Au galop ! Au galop ! Hurrah !


Pendant que la moitié de la cavalerie anglaise partait au galop, à la poursuite de Corcoran et de la belle Sita, le capitaine galopait aussi sur la route de Bhagavapour, ayant à ses côtés la fille d’Holkar et l’intrépide Louison.

Tous trois fort bien montés, les deux premiers sur les meilleurs chevaux du colonel Barclay, et Louison sur ses pattes, franchissaient avec la vitesse d’un train express les plaines, les collines, les vallées, et commençaient déjà à espérer d’échapper à leurs ennemis, lorsqu’un obstacle terrible, imprévu et presque insurmontable se dressa sur leur route.

Tout à coup Corcoran aperçut un groupe de cinq ou six habits rouges qui venaient à cheval au-devant de lui.

C’étaient des officiers anglais qui avaient quitté le camp pour aller chasser, et qui revenaient tranquillement, suivis d’une trentaine de serviteurs indiens et de plusieurs chariots chargés de gibier et de provisions.

À cette vue Corcoran et Sita firent halte, et Louison s’assit gravement sur ses pattes de derrière, toute prête à délibérer, puisqu’on assemblait le conseil.

Le capitaine n’aurait pas hésité s’il avait été seul ; il aurait hardiment tenté l’aventure et passé au travers de cette petite troupe avec Louison ; mais il craignait de hasarder sur un coup de dés la vie ou la liberté de Sita.

Peut-être Corcoran pensa-t-il aussi qu’il aurait mieux fait de rechercher, comme on l’en avait prié, le manuscrit des lois de Manou que de se mettre au service du pauvre Holkar, dont la cause paraissait tout à fait désespérée ; mais il rejeta bientôt cette réflexion comme indigne de lui.

Cependant Sita le regardait avec une terrible anxiété.

« Eh bien, capitaine, qu’allons-nous faire ? demanda-t-elle.

— Êtes-vous décidée à tout ? répliqua Corcoran.

— Je le suis, dit Sita.

— Il s’agit, vous le savez, de passer par force ou par ruse. J’essayerai de la ruse, mais si les Anglais s’en aperçoivent, il faudra en tuer trois ou quatre ou périr. Êtes-vous prête ? Ne craignez-vous rien ?

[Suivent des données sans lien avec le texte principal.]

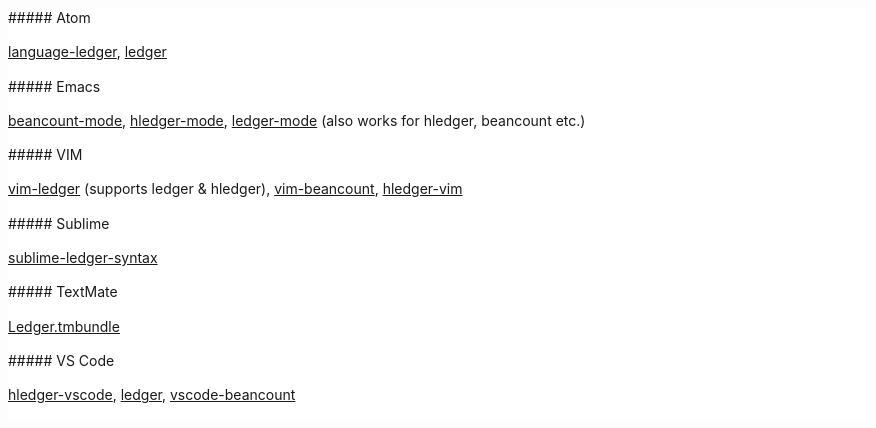  <div class="row">
  <div class="three columns u-pull-left">
##### Atom
  </div>

  [language-ledger](https://atom.io/packages/language-ledger),
  [ledger](https://atom.io/packages/ledger)

 </div> 
 <div class="row">
  <div class="three columns u-pull-left">
##### Emacs
  </div>

  [beancount-mode](https://bitbucket.org/blais/beancount/src/1e21b27c0b0ecf2bf2e1a2cd5c3da3b1befc8152/src/elisp/beancount.el?at=default&fileviewer=file-view-default),
  [hledger-mode](https://github.com/narendraj9/hledger-mode),
  [ledger-mode](https://www.ledger-cli.org/3.0/doc/ledger-mode.html) (also works for hledger, beancount etc.)

 </div> 
 <div class="row">
  <div class="three columns u-pull-left">
##### VIM
  </div>

  [vim-ledger](https://github.com/ledger/vim-ledger) (supports ledger & hledger),
  [vim-beancount](https://github.com/nathangrigg/vim-beancount),
  [hledger-vim](https://github.com/anekos/hledger-vim)

 </div> 
 <div class="row">
  <div class="three columns u-pull-left">
##### Sublime
  </div>

  [sublime-ledger-syntax](https://github.com/moeffju/sublime-ledger-syntax)

 </div> 
 <div class="row">
  <div class="three columns u-pull-left">
##### TextMate
  </div>

  [Ledger.tmbundle](https://github.com/lifepillar/Ledger.tmbundle)

 </div> 
 <div class="row">
  <div class="three columns u-pull-left">
##### VS&nbsp;Code
  </div>

  [hledger-vscode](https://github.com/mhansen/hledger-vscode),
  [ledger](https://marketplace.visualstudio.com/items?itemName=mariosangiorgio.ledger),
  [vscode-beancount](https://marketplace.visualstudio.com/items?itemName=Lencerf.beancount)
 </div> 
 <div class="row">
  <div class="three columns u-pull-left">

— Capitaine, dit Sita en levant les yeux au ciel, je ne crains que de ne plus voir mon père et de retomber dans les mains de cet infâme Rao.

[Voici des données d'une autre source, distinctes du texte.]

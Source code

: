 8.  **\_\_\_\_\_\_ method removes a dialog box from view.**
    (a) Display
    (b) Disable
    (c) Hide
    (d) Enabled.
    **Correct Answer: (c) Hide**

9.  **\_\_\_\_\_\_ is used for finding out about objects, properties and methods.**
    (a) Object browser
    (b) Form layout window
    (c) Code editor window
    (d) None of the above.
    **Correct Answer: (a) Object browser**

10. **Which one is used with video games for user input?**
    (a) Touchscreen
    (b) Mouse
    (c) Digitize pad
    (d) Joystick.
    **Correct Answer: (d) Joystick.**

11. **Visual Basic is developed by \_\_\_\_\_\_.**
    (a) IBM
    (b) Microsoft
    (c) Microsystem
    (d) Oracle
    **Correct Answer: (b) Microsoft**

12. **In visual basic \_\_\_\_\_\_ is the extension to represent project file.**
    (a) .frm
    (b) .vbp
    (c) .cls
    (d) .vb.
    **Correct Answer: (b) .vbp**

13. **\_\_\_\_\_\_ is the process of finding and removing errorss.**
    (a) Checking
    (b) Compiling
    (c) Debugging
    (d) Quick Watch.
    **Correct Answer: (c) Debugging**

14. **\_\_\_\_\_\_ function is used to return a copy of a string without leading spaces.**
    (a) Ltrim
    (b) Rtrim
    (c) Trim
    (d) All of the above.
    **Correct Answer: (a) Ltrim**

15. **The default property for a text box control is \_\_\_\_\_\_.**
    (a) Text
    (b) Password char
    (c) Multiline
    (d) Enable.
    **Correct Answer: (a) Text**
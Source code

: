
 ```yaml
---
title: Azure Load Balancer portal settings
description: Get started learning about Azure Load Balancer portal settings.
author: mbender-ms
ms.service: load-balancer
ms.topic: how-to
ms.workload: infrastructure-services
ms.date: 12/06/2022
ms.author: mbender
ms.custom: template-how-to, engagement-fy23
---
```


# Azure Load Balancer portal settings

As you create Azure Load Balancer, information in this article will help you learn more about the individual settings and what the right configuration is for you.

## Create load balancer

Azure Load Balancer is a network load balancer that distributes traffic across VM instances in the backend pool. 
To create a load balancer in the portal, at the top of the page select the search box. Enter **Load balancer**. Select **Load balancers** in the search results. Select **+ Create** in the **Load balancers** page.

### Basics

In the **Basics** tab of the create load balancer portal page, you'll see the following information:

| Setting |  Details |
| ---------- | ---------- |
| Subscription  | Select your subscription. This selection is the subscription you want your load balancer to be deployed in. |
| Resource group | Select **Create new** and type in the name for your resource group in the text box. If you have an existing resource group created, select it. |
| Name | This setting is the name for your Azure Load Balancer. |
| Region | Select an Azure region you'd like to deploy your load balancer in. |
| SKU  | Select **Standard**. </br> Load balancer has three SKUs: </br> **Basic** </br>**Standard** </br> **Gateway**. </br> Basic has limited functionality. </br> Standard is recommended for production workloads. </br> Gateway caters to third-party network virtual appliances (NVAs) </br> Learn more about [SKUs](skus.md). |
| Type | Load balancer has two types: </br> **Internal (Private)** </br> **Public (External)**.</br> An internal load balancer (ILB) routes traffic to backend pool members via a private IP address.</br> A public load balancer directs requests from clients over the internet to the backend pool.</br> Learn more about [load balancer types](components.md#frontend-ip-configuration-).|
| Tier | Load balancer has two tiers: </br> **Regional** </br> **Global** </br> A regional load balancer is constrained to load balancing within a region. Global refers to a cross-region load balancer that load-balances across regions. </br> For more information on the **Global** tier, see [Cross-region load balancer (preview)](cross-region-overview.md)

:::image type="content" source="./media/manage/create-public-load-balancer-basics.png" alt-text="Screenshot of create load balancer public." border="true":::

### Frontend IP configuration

— Eh bien, dit alors le Breton, nous sommes sauvés. Mettez votre cheval au petit trot, sans affectation. Cela lui donnera le temps de souffler…, et tenez-vous prête. Quand je dirai : Brahma et Vishnou ! il faudra piquer des deux. Louison et moi nous ferons l’arrière-garde. »

Les trois fugitifs étaient alors dans une vallée assez large arrosée par le Hanouvéry, ruisseau profond qui va rejoindre la Nerbuddah.

Les deux pentes de la vallée sont couvertes de jungles et de gros palmiers où se cache tout le gros gibier de l’Inde, — les tigres y compris. Aussi n’est-il pas aisé de quitter le grand chemin et de s’enfoncer dans les rares sentiers, car on peut à tout moment se rencontrer nez à mufle avec les plus redoutables de tous les carnassiers, sans parler de ces terribles serpents dont le poison est foudroyant comme le curare ou l’acide prussique.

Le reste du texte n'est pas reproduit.